# How much to feed the puppy?



## Dalston (Jan 22, 2014)

Hey everyone.
I have a question regarding meal sizes, I always thought it's best to make sure puppies aren't growing too fast and they shouldn't be chubby but lean...

Dalston is very hungry and loves his food. I think he would happily eat much more than the portions we feed him, which he finishes really quickly and then really wants more. As we are training him, he gets healthy treats and a bit of his food for training throughout the day.
I read in different sources it's best to keep them a little hungry rather than overfeeding them.
He gets 3 meals a day.
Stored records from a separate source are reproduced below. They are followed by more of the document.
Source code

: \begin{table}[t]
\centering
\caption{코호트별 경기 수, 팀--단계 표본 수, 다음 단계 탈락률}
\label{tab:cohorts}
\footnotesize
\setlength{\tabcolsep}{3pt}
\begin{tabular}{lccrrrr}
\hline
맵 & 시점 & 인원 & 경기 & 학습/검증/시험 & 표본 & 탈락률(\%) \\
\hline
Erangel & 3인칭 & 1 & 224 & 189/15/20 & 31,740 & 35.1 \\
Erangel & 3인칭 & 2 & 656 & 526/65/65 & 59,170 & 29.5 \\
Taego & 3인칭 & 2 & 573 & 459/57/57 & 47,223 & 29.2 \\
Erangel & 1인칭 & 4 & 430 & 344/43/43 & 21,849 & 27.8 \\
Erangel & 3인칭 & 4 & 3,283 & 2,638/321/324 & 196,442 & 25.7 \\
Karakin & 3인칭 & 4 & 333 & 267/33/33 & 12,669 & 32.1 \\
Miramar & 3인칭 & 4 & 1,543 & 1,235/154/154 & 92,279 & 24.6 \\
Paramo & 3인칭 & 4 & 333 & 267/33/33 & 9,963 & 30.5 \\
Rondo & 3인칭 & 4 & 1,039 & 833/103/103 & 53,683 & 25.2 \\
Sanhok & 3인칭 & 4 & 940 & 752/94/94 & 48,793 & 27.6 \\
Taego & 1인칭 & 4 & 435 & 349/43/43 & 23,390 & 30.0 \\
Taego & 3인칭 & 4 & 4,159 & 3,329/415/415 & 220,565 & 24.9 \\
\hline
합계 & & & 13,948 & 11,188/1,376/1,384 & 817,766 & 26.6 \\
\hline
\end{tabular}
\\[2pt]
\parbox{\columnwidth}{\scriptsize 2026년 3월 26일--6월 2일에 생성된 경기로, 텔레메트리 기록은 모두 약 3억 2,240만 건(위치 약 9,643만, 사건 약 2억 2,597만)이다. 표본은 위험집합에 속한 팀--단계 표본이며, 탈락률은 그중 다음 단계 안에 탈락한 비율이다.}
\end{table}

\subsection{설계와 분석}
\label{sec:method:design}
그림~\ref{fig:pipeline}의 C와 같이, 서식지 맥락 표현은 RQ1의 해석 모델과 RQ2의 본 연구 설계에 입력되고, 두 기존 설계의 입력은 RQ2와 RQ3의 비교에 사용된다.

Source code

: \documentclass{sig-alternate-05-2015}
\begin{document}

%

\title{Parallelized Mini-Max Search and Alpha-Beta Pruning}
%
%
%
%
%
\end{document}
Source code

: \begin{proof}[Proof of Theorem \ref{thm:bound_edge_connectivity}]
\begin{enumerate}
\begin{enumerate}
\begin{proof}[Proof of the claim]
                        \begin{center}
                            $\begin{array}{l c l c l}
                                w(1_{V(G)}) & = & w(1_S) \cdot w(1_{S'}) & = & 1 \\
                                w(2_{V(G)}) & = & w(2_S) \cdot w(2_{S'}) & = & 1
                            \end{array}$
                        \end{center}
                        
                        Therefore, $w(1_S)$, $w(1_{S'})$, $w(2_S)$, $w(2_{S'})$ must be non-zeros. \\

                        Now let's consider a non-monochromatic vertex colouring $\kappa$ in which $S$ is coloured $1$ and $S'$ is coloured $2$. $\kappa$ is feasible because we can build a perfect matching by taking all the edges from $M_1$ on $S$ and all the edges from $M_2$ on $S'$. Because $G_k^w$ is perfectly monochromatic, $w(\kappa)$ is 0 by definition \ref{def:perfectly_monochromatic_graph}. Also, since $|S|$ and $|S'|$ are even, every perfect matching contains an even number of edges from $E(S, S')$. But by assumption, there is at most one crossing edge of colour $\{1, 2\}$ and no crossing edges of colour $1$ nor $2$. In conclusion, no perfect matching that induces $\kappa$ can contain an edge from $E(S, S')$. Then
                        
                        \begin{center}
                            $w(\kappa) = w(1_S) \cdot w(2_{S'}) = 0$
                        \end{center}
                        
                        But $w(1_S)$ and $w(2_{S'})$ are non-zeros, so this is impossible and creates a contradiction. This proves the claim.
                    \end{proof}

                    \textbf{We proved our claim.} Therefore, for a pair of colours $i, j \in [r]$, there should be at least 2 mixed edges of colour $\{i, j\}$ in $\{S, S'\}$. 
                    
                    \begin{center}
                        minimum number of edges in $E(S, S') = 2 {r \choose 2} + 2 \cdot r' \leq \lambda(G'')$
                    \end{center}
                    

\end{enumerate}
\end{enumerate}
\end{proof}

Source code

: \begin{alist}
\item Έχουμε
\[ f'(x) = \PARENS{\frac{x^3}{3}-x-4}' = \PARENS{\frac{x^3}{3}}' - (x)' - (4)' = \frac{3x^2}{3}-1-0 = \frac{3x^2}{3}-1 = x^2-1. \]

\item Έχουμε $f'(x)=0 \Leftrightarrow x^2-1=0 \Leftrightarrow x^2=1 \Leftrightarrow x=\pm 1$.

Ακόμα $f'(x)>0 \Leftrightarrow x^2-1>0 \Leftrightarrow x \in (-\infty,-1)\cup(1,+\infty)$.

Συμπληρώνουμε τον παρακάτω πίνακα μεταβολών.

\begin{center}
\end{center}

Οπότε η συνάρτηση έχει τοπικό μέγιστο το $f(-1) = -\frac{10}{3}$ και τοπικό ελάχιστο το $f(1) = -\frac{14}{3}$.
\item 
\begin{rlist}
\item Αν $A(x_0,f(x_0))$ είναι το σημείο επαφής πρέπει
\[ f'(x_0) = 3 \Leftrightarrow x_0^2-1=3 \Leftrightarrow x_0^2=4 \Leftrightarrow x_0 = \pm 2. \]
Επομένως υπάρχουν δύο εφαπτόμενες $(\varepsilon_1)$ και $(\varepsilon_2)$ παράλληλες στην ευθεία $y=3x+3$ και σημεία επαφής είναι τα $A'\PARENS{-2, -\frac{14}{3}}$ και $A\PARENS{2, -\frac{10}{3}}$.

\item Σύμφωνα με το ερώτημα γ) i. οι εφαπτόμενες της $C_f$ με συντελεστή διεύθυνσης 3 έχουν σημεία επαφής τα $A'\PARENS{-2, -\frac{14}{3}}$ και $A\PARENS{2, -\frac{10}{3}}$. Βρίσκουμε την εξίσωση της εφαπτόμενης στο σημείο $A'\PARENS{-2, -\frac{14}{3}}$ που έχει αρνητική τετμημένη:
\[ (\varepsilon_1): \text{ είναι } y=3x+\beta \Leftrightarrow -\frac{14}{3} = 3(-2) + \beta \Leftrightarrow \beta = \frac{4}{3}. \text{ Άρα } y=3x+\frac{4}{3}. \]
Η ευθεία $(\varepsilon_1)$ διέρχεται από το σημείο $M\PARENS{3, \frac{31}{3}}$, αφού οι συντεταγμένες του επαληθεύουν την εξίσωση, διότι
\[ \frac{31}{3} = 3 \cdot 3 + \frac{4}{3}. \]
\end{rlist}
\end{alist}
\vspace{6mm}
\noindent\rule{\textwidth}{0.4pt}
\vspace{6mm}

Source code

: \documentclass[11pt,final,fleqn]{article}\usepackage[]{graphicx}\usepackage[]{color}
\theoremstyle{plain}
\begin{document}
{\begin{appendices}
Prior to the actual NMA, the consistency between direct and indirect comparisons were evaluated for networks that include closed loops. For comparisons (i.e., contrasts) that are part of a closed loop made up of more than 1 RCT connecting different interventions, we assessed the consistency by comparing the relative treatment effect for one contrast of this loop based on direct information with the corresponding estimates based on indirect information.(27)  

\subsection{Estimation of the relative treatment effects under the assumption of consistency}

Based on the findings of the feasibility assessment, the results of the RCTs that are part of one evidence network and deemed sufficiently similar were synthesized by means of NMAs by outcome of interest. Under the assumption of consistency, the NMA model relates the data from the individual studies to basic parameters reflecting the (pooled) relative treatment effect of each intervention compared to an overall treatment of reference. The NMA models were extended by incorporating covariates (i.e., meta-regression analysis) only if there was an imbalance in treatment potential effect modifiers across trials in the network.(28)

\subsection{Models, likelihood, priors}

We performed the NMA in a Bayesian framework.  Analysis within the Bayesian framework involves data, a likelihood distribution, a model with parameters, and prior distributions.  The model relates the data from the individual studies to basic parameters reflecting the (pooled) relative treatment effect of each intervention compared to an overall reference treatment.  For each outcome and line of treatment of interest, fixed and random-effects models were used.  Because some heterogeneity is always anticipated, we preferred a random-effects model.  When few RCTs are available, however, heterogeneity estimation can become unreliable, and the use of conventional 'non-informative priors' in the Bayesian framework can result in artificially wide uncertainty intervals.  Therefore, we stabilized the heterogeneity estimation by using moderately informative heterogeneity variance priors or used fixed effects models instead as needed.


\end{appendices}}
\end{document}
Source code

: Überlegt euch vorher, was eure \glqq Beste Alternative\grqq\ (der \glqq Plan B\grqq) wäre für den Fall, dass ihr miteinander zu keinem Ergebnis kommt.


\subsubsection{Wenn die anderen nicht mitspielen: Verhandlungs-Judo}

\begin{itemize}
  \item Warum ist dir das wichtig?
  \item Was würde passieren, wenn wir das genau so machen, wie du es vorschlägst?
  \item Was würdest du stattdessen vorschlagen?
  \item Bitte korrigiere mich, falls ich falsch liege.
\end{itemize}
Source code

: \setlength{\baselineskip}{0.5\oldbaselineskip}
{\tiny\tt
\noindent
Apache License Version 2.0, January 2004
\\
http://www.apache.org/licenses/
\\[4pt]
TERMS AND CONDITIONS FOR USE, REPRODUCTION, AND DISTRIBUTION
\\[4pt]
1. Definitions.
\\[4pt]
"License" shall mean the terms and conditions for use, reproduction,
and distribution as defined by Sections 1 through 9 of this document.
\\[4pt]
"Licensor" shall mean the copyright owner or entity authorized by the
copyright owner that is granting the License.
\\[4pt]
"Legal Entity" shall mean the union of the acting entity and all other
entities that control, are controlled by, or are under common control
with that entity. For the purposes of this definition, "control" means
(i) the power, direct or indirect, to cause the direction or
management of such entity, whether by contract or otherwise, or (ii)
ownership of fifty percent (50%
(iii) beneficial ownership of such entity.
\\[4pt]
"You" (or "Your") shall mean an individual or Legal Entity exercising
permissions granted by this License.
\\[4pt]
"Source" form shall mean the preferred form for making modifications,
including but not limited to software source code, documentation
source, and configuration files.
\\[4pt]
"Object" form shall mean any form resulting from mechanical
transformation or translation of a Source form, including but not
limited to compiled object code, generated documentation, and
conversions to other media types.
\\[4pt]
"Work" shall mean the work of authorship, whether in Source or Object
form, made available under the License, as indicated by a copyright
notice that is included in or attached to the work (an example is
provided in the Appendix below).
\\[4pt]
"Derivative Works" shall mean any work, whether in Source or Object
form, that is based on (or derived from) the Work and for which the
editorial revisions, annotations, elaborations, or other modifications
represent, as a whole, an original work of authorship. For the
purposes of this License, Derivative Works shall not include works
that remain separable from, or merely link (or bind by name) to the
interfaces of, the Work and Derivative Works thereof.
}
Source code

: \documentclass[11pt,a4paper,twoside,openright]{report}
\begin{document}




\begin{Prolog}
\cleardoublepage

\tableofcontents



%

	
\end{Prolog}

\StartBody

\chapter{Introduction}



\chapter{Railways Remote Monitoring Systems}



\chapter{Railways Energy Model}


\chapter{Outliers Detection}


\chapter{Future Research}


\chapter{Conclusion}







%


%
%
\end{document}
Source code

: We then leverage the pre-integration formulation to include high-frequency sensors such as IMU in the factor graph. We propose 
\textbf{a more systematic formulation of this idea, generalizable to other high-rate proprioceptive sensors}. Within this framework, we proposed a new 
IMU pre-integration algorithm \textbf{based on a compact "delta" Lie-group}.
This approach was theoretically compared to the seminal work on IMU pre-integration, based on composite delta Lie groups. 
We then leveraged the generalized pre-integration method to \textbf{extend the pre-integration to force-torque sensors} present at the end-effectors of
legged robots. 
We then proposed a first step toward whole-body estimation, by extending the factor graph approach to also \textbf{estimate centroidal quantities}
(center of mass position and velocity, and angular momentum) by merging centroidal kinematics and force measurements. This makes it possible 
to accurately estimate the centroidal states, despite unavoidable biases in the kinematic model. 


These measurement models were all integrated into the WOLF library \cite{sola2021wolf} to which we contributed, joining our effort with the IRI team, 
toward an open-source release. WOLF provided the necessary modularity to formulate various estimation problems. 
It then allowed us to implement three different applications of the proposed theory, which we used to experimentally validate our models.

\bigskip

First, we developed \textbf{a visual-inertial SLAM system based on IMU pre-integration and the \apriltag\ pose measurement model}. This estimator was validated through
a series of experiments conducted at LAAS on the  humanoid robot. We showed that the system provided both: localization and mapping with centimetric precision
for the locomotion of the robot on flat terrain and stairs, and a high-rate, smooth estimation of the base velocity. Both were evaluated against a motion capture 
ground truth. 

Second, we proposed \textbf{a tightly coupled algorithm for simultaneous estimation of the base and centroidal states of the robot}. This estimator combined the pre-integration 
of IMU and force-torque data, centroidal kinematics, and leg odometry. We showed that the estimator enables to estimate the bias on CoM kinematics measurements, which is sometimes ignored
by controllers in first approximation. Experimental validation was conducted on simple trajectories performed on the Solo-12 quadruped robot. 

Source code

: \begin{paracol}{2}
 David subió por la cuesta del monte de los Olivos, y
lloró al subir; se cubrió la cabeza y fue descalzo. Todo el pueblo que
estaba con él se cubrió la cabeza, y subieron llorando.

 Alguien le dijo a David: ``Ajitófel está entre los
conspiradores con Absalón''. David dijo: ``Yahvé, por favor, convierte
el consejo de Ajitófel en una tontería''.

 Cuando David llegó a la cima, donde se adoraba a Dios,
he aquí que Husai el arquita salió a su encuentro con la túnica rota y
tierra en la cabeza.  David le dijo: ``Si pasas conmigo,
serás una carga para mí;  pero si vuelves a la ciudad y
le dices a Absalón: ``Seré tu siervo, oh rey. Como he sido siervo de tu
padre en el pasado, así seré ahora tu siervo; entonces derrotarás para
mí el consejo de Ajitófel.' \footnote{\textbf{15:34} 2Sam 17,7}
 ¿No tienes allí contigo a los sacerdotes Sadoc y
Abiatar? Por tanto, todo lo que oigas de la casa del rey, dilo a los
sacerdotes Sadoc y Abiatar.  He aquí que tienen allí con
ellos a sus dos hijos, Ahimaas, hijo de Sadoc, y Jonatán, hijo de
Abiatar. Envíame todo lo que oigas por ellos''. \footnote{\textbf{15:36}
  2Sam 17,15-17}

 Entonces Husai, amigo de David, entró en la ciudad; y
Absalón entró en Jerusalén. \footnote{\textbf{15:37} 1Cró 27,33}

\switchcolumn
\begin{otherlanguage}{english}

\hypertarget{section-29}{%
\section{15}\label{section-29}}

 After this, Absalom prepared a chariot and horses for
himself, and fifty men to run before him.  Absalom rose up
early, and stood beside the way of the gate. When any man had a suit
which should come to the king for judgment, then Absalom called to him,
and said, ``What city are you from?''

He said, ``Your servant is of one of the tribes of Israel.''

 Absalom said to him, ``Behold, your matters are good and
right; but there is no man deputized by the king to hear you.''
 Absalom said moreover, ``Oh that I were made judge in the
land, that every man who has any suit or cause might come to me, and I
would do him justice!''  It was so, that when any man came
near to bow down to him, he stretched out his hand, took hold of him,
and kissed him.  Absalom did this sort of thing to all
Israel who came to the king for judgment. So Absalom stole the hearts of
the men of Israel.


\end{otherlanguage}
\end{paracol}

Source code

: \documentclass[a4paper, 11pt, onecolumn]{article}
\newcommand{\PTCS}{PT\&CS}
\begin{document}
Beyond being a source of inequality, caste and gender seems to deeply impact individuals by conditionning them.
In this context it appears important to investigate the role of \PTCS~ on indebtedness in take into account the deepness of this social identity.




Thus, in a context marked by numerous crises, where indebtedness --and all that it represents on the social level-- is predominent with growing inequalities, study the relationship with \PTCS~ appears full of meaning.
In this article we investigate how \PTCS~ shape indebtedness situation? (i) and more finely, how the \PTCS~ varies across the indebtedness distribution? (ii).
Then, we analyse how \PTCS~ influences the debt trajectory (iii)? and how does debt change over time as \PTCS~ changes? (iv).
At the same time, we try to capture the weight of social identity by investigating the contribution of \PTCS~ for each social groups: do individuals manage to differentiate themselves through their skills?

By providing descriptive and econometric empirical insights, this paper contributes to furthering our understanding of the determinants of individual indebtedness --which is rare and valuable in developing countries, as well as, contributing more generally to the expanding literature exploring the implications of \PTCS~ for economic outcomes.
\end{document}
We are trying to stick to the feeding recommendations of the food.

He is 14weeks old and weighs 2.3kg=5pounds
His proportions seem fine and he is definitely not chubby, the Vet doesn't seem to think he is too skinny.

Now I read in one thread in this forum ,related to size and growth that you should not limit the food for your puppy as they need to grow and feed as much as they are happy to eat. Is that true? 
Just a bit confused about this comment.

What are your thoughts? Do you limit your puppies food or feed them as much as they want to eat?


----------



## krandall (Jun 11, 2009)

Dalston said:


> Hey everyone.
> I have a question regarding meal sizes, I always thought it's best to make sure puppies aren't growing too fast and they shouldn't be chubby but lean...
> 
> Dalston is very hungry and loves his food. I think he would happily eat much more than the portions we feed him, which he finishes really quickly and then really wants more. As we are training him, he gets healthy treats and a bit of his food for training throughout the day.
> ...


Did you ask your breeder? I started with my breeder's recommendations. Eventually, Kodi ended up on a rounded 1/4C of kibble twice a day as an adult. But now I feed semi-home-cooked, which is a wet food, and of course, since it contains water, it is less nutrient-dense than kibble. So he gets about a rounded 1/3C of that.


----------



## Dalston (Jan 22, 2014)

krandall said:


> Did you ask your breeder? I started with my breeder's recommendations. Eventually, Kodi ended up on a rounded 1/4C of kibble twice a day as an adult. But now I feed semi-home-cooked, which is a wet food, and of course, since it contains water, it is less nutrient-dense than kibble. So he gets about a rounded 1/3C of that.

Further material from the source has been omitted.